Staphylococcus aureus, including methicillin resistant S. aureus (MRSA) is the most common isolated pathogen in hospitals worldwide. The aim of present study was molecular characterization of Staphylococcus aureus isolated from renal hemodialysis (HD) patients from Ha’il region of Saudi Arabia. A total of 392 samples were screened from 204 HD patients for colonization of S. aureus. The isolated bacteria were identified by MALDI-TOF-MS. Antibiotic susceptibility testing was performed using Microscan. Among these isolates, 72 S.aureus (43% MRSA and 57% MSSA) were identified. The isolates were considerably resistant with varied profile to the antibiotics tested except being 100% susceptible to vancomycin, linezolid and teicoplanin.
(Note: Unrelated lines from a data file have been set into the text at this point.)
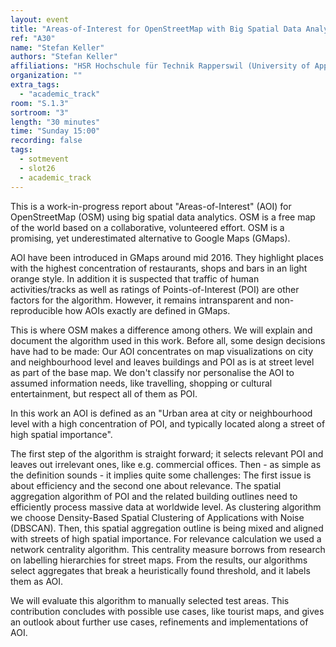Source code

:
 ```yaml
---
layout: event
title: "Areas-of-Interest for OpenStreetMap with Big Spatial Data Analytics "
ref: "A30"
name: "Stefan Keller"
authors: "Stefan Keller"
affiliations: "HSR Hochschule für Technik Rapperswil (University of Applyed Sciences), Geometa Lab, Rapperswil, Switzerland"
organization: ""
extra_tags:
  - "academic_track"
room: "S.1.3"
sortroom: "3"
length: "30 minutes"
time: "Sunday 15:00"
recording: false
tags:
  - sotmevent
  - slot26
  - academic_track
---
```

This is a work-in-progress report about &#34;Areas-of-Interest&#34; (AOI) for OpenStreetMap (OSM) using big spatial data analytics. OSM is a free map of the world based on a collaborative, volunteered effort. OSM is a promising, yet underestimated alternative to Google Maps (GMaps). 

AOI have been introduced in GMaps around mid 2016. They highlight places with the highest concentration of restaurants, shops and bars in an light orange style. In addition it is suspected that traffic of human activities/tracks as well as ratings of Points-of-Interest (POI) are other factors for the algorithm. However, it remains intransparent and non-reproducible how AOIs exactly are defined in GMaps. 

This is where OSM makes a difference among others. We will explain and document the algorithm used in this work. Before all, some design decisions have had to be made: Our AOI concentrates on map visualizations on city and neighbourhood level and leaves buildings and POI as is at street level as part of the base map. We don&#39;t classify nor personalise the AOI to assumed information needs, like travelling, shopping or cultural entertainment, but respect all of them as POI. 

In this work an AOI is defined as  an &#34;Urban area at city or neighbourhood level with a high concentration of POI, and typically located along a street of high spatial importance&#34;. 

The first step of the algorithm is straight forward; it selects relevant POI and leaves out irrelevant ones, like e.g. commercial offices. Then - as simple as the definition sounds - it implies quite some challenges: The first issue is about efficiency and the second one about relevance. The spatial aggregation algorithm of POI and the related building outlines need to efficiently process massive data at worldwide level. As clustering algorithm we choose Density-Based Spatial Clustering of Applications with Noise (DBSCAN). Then, this spatial aggregation outline is being mixed and aligned with streets of high spatial importance. For relevance calculation we used a network centrality algorithm. This centrality measure borrows from research on labelling hierarchies for street maps. From the results, our algorithms select aggregates that break a heuristically found threshold, and it labels them as AOI.

We will evaluate this algorithm to manually selected test areas. This contribution concludes with possible use cases, like tourist maps, and gives an outlook about further use cases, refinements and implementations of AOI.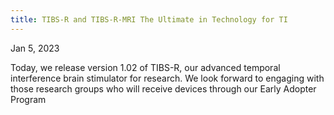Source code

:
 ```yaml
---
title: TIBS-R and TIBS-R-MRI The Ultimate in Technology for TI
---
```


Jan 5, 2023

Today, we release version 1.02 of TIBS-R, our advanced temporal interference brain stimulator for research. We look forward to engaging with those research groups who will receive devices through our Early Adopter Program
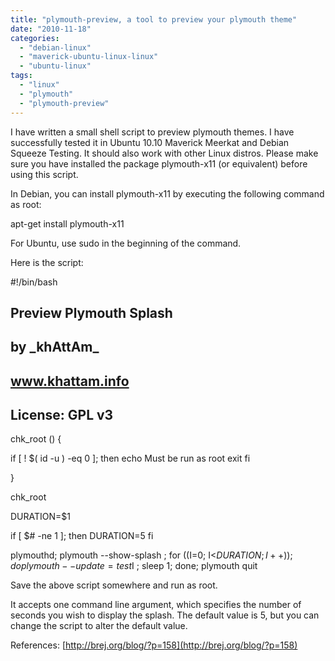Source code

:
 ```yaml
---
title: "plymouth-preview, a tool to preview your plymouth theme"
date: "2010-11-18"
categories: 
  - "debian-linux"
  - "maverick-ubuntu-linux-linux"
  - "ubuntu-linux"
tags: 
  - "linux"
  - "plymouth"
  - "plymouth-preview"
---
```


I have written a small shell script to preview plymouth themes. I have successfully tested it in Ubuntu 10.10 Maverick Meerkat and Debian Squeeze Testing. It should also work with other Linux distros. Please make sure you have installed the package plymouth-x11 (or equivalent) before using this script.

In Debian, you can install plymouth-x11 by executing the following command as root:

apt-get install plymouth-x11

For Ubuntu, use sudo in the beginning of the command.

Here is the script:

#!/bin/bash

## Preview Plymouth Splash ##
##      by \_khAttAm\_       ##
##    www.khattam.info     ##
##    License: GPL v3      ##

chk\_root () {

  if \[ ! $( id -u ) -eq 0 \]; then
    echo Must be run as root
    exit
  fi

}

chk\_root

DURATION=$1

if \[ $# -ne 1 \]; then
	DURATION=5
fi

plymouthd; plymouth --show-splash ; for ((I=0; I<$DURATION; I++)); do plymouth --update=test$I ; sleep 1; done; plymouth quit

Save the above script somewhere and run as root.

It accepts one command line argument, which specifies the number of seconds you wish to display the splash. The default value is 5, but you can change the script to alter the default value.

References: [http://brej.org/blog/?p=158](http://brej.org/blog/?p=158)
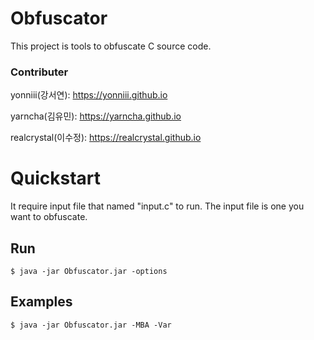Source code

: # Obfuscator

This project is tools to obfuscate C source code.

### Contributer

yonniii(강서연): <https://yonniii.github.io>

yarncha(김유민): <https://yarncha.github.io>

realcrystal(이수정): <https://realcrystal.github.io> 


# Quickstart

It require input file that named "input.c" to run. The input file is one you want to obfuscate.

## Run

```
$ java -jar Obfuscator.jar -options
```

## Examples

```
$ java -jar Obfuscator.jar -MBA -Var
```
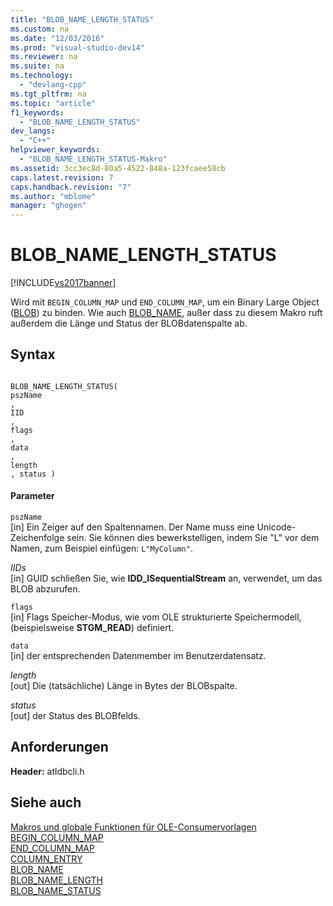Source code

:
 ```yaml
---
title: "BLOB_NAME_LENGTH_STATUS"
ms.custom: na
ms.date: "12/03/2016"
ms.prod: "visual-studio-dev14"
ms.reviewer: na
ms.suite: na
ms.technology: 
  - "devlang-cpp"
ms.tgt_pltfrm: na
ms.topic: "article"
f1_keywords: 
  - "BLOB_NAME_LENGTH_STATUS"
dev_langs: 
  - "C++"
helpviewer_keywords: 
  - "BLOB_NAME_LENGTH_STATUS-Makro"
ms.assetid: 3cc3ec8d-80a5-4522-848a-123fcaee58cb
caps.latest.revision: 7
caps.handback.revision: "7"
ms.author: "mblome"
manager: "ghogen"
---
```

# BLOB_NAME_LENGTH_STATUS
[!INCLUDE[vs2017banner](../../assembler/inline/includes/vs2017banner.md)]

Wird mit `BEGIN_COLUMN_MAP` und `END_COLUMN_MAP`, um ein Binary Large Object \([BLOB](https://msdn.microsoft.com/en-us/library/ms711511.aspx)\) zu binden.  Wie auch [BLOB\_NAME](../../data/oledb/blob-name.md), außer dass zu diesem Makro ruft außerdem die Länge und Status der BLOBdatenspalte ab.  
  
## Syntax  
  
```  
  
BLOB_NAME_LENGTH_STATUS(  
pszName  
,   
IID  
,   
flags  
,   
data  
,   
length  
, status )  
```  
  
#### Parameter  
 `pszName`  
 \[in\] Ein Zeiger auf den Spaltennamen.  Der Name muss eine Unicode\-Zeichenfolge sein.  Sie können dies bewerkstelligen, indem Sie "L" vor dem Namen, zum Beispiel einfügen: `L"MyColumn"`.  
  
 *IIDs*  
 \[in\] GUID schließen Sie, wie **IDD\_ISequentialStream** an, verwendet, um das BLOB abzurufen.  
  
 `flags`  
 \[in\] Flags Speicher\-Modus, wie vom OLE strukturierte Speichermodell, \(beispielsweise **STGM\_READ**\) definiert.  
  
 `data`  
 \[in\] der entsprechenden Datenmember im Benutzerdatensatz.  
  
 *length*  
 \[out\] Die \(tatsächliche\) Länge in Bytes der BLOBspalte.  
  
 *status*  
 \[out\] der Status des BLOBfelds.  
  
## Anforderungen  
 **Header:** atldbcli.h  
  
## Siehe auch  
 [Makros und globale Funktionen für OLE\-Consumervorlagen](../../data/oledb/macros-and-global-functions-for-ole-db-consumer-templates.md)   
 [BEGIN\_COLUMN\_MAP](../../data/oledb/begin-column-map.md)   
 [END\_COLUMN\_MAP](../../data/oledb/end-column-map.md)   
 [COLUMN\_ENTRY](../../data/oledb/column-entry.md)   
 [BLOB\_NAME](../../data/oledb/blob-name.md)   
 [BLOB\_NAME\_LENGTH](../../data/oledb/blob-name-length.md)   
 [BLOB\_NAME\_STATUS](../../data/oledb/blob-name-status.md)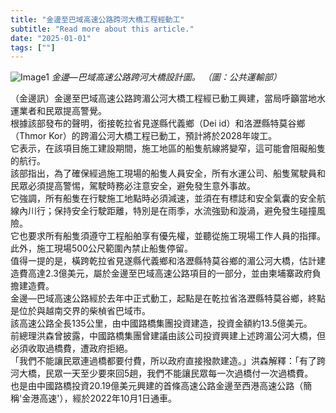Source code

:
 ```yaml
---
title: "金邊至巴域高速公路跨河大橋工程經動工"
subtitle: "Read more about this article."
date: "2025-01-01"
tags: [""]
---
```


![Image1](/thumbnails/PP-Bavet-Express.jpg "Meeting")
*金邊—巴域高速公路跨河大橋設計圖。 （圖：公共運輸部）*

（金邊訊）金邊至巴域高速公路跨湄公河大橋工程經已動工興建，當局呼籲當地水運業者和民眾提高警覺。
<br/>
根據該部發布的聲明，銜接乾拉省見遂縣代義鄉（Dei id）和洛瀝縣特莫谷鄉（Thmor Kor）的跨湄公河大橋工程已動工，預計將於2028年竣工。
<br/>
它表示，在該項目施工建設期間，施工地區的船隻航線將變窄，這可能會阻礙船隻的航行。
<br/>
該部指出，為了確保經過施工現場的船隻人員安全，所有水運公司、船隻駕駛員和民眾必須提高警惕，駕駛時務必注意安全，避免發生意外事故。
<br/>
它強調，所有船隻在行駛施工地點時必須減速，並須在有標誌和安全氣囊的安全航線內川行；保持安全行駛距離，特別是在雨季，水流強勁和漩渦，避免發生碰撞風險。
<br/>
它也要求所有船隻須遵守工程船舶享有優先權，並聽從施工現場工作人員的指揮。
<br/>
此外，施工現場500公尺範圍內禁止船隻停留。
<br/>
值得一提的是，橫跨乾拉省見遂縣代義鄉和洛瀝縣特莫谷鄉的湄公河大橋，估計建造費高達2.3億美元，屬於金邊至巴域高速公路項目的一部分，並由柬埔寨政府負擔建造費。
<br/>
金邊—巴域高速公路經於去年中正式動工，起點是在乾拉省洛瀝縣特莫谷鄉，終點是位於與越南交界的柴楨省巴域市。
<br/>
該高速公路全長135公里，由中國路橋集團投資建造，投資金額約13.5億美元。
<br/>
前總理洪森曾披露，中國路橋集團曾建議由該公司投資興建上述跨湄公河大橋，但必須收取過橋費，遭政府拒絕。
<br/>
「我們不能讓民眾連過橋都要付費，所以政府直接撥款建造。」洪森解釋：「有了跨河大橋，民眾一天至少要來回5趟，我們不能讓民眾每一次過橋付一次過橋費。
<br/>
也是由中國路橋投資20.19億美元興建的首條高速公路金邊至西港高速公路（簡稱'金港高速'），經於2022年10月1日通車。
Of the isolates, 22.2% were positive for biofilm assay. Four representative MRSA isolates were selected and whole genome sequence analysis was performed using MiSeq. Two out of the 4 MRSA were found to be ST-1 and 2 were found to be ST-32. Among MRSA isolates, 25.8% were negative for mecA and all of them were negative for mecC gene. A high prevalence of MRSA in HD patients as well as high percentage of biofilm production in MRSA isolates from highlights the vital role for standardized surveillance along with validated molecular typing methods to evaluate the incidence of MRSA and accordingly to control its spread.